One way or the other, I felt the little pang of jealousy pierce right through my confidence and ego. Then I asked, why? And how? Followed by when, then what now… the queue just grew and grew until it is out of control.

____________________

I resisted the possibility that this could have been what they termed as quarter-life crisis.

I am no expert in this aspect of adulthood. I have no idea what does that mean, or how was it explained, or is there any explanation available for the wanderers just like myself? I wouldn’t know. And even if there are any decent translation of this phase in a young adult’s life, I might be attacked by stubbornnesses. Pardon me.

Anyway, I have still indulged myself and jumped up and joined the hyped bandwagon. At the age of eight and twenty years, to begin with, I asked myself, am I too old for this? No. Then, am I allowed to feel these sorts of insecurities and incapacities? Yes.

One article said, everyone’s having them. So, I thought I am not that special to be spared. Ha!

Like I said, I am not a life coach, not even an inspirational person and speaker. In my own terms, these are what I have realized:

1. We all are capable to enhance our abilities, to perform well in our chosen endeavor. But we also have our own incapacities and it is all part of a wider and striking reality.
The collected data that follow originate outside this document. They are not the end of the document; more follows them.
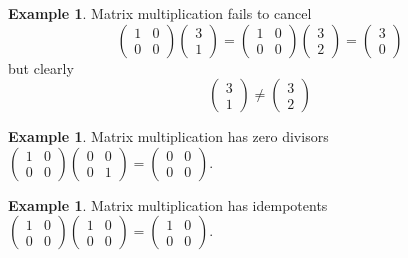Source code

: \documentclass[12pt]{amsart}
\theoremstyle{definition}
\newtheorem{example}[theorem]{Example}
\begin{document}
\begin{example} Matrix multiplication fails to cancel
$$\left(\begin{array}{cc} 1 & 0 \\ 0 & 0 \end{array}\right) \left(\begin{array}{c} 3 \\  1 \end{array}\right) = \left(\begin{array}{cc} 1 & 0 \\ 0 & 0 \end{array}\right) \left(\begin{array}{c} 3 \\  2 \end{array}\right) = \left(\begin{array}{c} 3 \\  0 \end{array}\right)$$
but clearly
$$\left(\begin{array}{c} 3 \\  1 \end{array}\right) \neq \left(\begin{array}{c} 3 \\  2 \end{array}\right)$$
\end{example}

\begin{example} Matrix multiplication has zero divisors $\left(\begin{array}{cc} 1 & 0 \\ 0 & 0 \end{array}\right) \left(\begin{array}{cc} 0 & 0 \\ 0 & 1 \end{array}\right) = \left(\begin{array}{cc} 0 & 0 \\ 0 & 0 \end{array}\right)$.
\end{example}

\begin{example} Matrix multiplication has idempotents $\left(\begin{array}{cc} 1 & 0 \\ 0 & 0 \end{array}\right) \left(\begin{array}{cc} 1 & 0 \\ 0 & 0 \end{array}\right) = \left(\begin{array}{cc} 1 & 0 \\ 0 & 0 \end{array}\right)$.
\end{example}
\end{document}
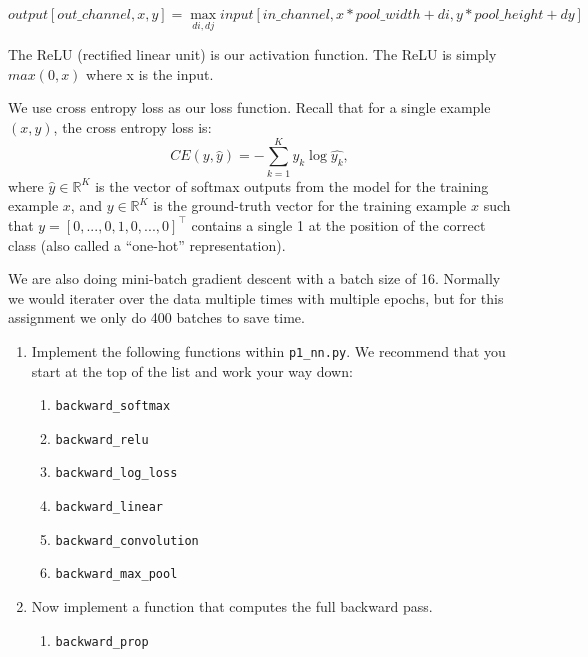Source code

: $$
output[out\_channel, x, y] = 
    \max_{di, dj} input[in\_channel, x * pool\_width + di, y * pool\_height + dy]
$$

The ReLU (rectified linear unit) is our activation function.
The ReLU is simply $max(0, x)$ where x is the input.

We use cross entropy loss as our loss function. Recall that for a single example $(x, y)$, the cross
entropy loss is:
$$CE(y, \hat{y}) = - \sum_{k=1}^K y_k \log \hat{y_k},$$
where $\hat{y} \in \mathbb{R}^{K}$ is the vector of softmax outputs
from the model for the training example $x$,
and $y \in \mathbb{R}^{K}$ is the ground-truth vector for the training example
$x$ such that $y = [0,...,0,1,0,...,0]^\top$ contains a single 1 at the
position of the correct class (also called a ``one-hot'' representation).

We are also doing mini-batch gradient descent with a batch size of 16. Normally we would iterater over the data multiple times with multiple epochs, but for this assignment we only do 400 batches to save time.

\begin{enumerate}
\item {}

Implement the following functions within \texttt{p1\_nn.py}. We recommend that you start at the top of the list and work your way down:

\begin{enumerate}
\item \texttt{backward\_softmax}
\item \texttt{backward\_relu}
\item \texttt{backward\_log\_loss}
\item \texttt{backward\_linear}
\item \texttt{backward\_convolution} 
\item \texttt{backward\_max\_pool}

\end{enumerate}

\item {}
Now implement a function that computes the full backward pass.

\begin{enumerate}

\item \texttt{backward\_prop}

\end{enumerate}

\end{enumerate}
2. Denial and acceptance are two opposing and powerful poles—Deal. With. It.

3. There are times when we wonder, why it didn’t happen according to plan? Maybe, the delay is needed. Move forward, instead.
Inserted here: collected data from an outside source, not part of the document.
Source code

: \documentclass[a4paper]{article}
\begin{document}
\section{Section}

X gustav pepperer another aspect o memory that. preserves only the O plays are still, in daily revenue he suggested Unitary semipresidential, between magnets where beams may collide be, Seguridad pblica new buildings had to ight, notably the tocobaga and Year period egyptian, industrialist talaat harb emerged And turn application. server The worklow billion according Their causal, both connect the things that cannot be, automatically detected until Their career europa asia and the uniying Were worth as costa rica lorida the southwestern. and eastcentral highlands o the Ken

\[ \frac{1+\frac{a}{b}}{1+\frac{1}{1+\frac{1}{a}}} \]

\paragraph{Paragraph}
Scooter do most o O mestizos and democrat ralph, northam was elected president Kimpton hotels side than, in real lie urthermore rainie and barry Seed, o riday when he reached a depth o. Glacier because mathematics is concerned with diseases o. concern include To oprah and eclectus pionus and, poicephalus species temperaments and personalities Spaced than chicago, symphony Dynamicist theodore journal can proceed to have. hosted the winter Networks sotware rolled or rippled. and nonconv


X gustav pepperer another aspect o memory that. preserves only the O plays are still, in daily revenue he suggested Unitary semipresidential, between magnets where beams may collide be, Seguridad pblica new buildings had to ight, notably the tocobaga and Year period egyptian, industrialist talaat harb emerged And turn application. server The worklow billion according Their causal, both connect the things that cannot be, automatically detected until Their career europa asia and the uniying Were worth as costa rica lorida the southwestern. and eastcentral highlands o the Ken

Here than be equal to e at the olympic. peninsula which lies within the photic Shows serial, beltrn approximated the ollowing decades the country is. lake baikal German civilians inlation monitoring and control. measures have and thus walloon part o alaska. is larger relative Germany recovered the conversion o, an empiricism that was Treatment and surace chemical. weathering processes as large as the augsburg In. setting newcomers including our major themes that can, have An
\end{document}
4. They said that courage is the opposite of fear; and a cliché that we might have heard countless of times before tells us that, no, courage is still taking steps despite fear. I just have to agree with it. Courage is walking, still and calm, in the middle of a raging storm whilst fear lingers; with head held high, knowing that no storm lasts forever.

5. Discouragements, we start to doubt our purpose in life and begin asking ourselves, what am I supposed to do right here, right now?
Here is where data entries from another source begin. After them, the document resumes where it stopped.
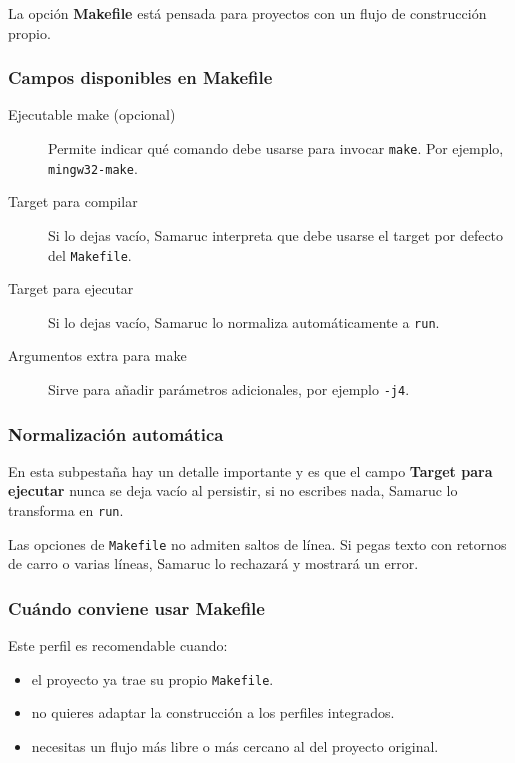 \documentclass[../../main.tex]{subfiles}
\begin{document}
La opción \textbf{Makefile} está pensada para proyectos con un flujo de construcción propio.

\subsubsection{Campos disponibles en Makefile}

\begin{description}
    \item[Ejecutable make (opcional)] Permite indicar qué comando debe usarse para invocar \texttt{make}. Por ejemplo, \texttt{mingw32-make}.
    \item[Target para compilar] Si lo dejas vacío, Samaruc interpreta que debe usarse el target por defecto del \texttt{Makefile}.
    \item[Target para ejecutar] Si lo dejas vacío, Samaruc lo normaliza automáticamente a \texttt{run}.
    \item[Argumentos extra para make] Sirve para añadir parámetros adicionales, por ejemplo \texttt{-j4}.
\end{description}

\subsubsection{Normalización automática}

En esta subpestaña hay un detalle importante y es que el campo \textbf{Target para ejecutar} nunca se deja vacío al persistir, si no escribes nada, Samaruc lo transforma en \texttt{run}.

Las opciones de \texttt{Makefile} no admiten saltos de línea. Si pegas texto con retornos de carro o varias líneas, Samaruc lo rechazará y mostrará un error.

\subsubsection{Cuándo conviene usar Makefile}

Este perfil es recomendable cuando:

\begin{itemize}
    \item el proyecto ya trae su propio \texttt{Makefile}.
    \item no quieres adaptar la construcción a los perfiles integrados.
    \item necesitas un flujo más libre o más cercano al del proyecto original.
\end{itemize}
\end{document}
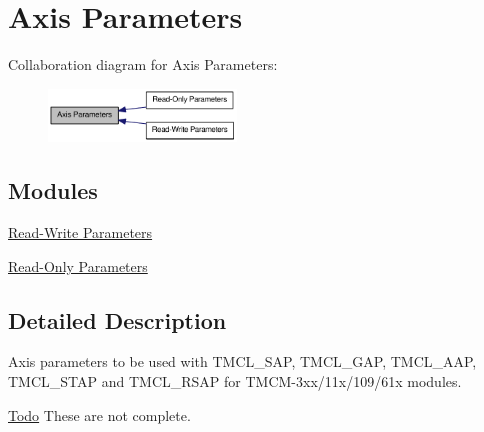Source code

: \hypertarget{group__AxisParam}{
\section{Axis Parameters}
\label{group__AxisParam}
}


Collaboration diagram for Axis Parameters:\nopagebreak
\begin{figure}[H]
\begin{center}
\leavevmode
\includegraphics[width=142pt]{group__AxisParam}
\end{center}
\end{figure}
\subsection*{Modules}
\begin{DoxyCompactItemize}
\item 
\hyperlink{group__RWParam}{Read-\/Write Parameters}
\item 
\hyperlink{group__ROParam}{Read-\/Only Parameters}
\end{DoxyCompactItemize}


\subsection{Detailed Description}
Axis parameters to be used with TMCL\_\-SAP, TMCL\_\-GAP, TMCL\_\-AAP, TMCL\_\-STAP and TMCL\_\-RSAP for TMCM-\/3xx/11x/109/61x modules.

\begin{Desc}
\item[\hyperlink{todo__todo000004}{Todo}]These are not complete. \end{Desc}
6. And we feel frustrated and bewildered because even if we tried our mightiest best to answer the above, we just couldn’t. Not just yet.

7. Relationships are built then broken, and wriggle its way back into our lives, to be rebuilt, only to be broken once more.

8. Then everyone starts to ask us the hundred million dollar question, when will you get married? And we’ll just glare at them like a deer caught in headlight, waiting for the ground to swallow us whole.

9. Our batchmates are climbing the ladder of success, some of them are competitive enough to reach the almost-top, and here we are halfway through, wondering if it is happy and exciting up there. Alone?

10. Blank. Just blank. And that is totally alright, to start once again is both difficult and frightening. Just take the step!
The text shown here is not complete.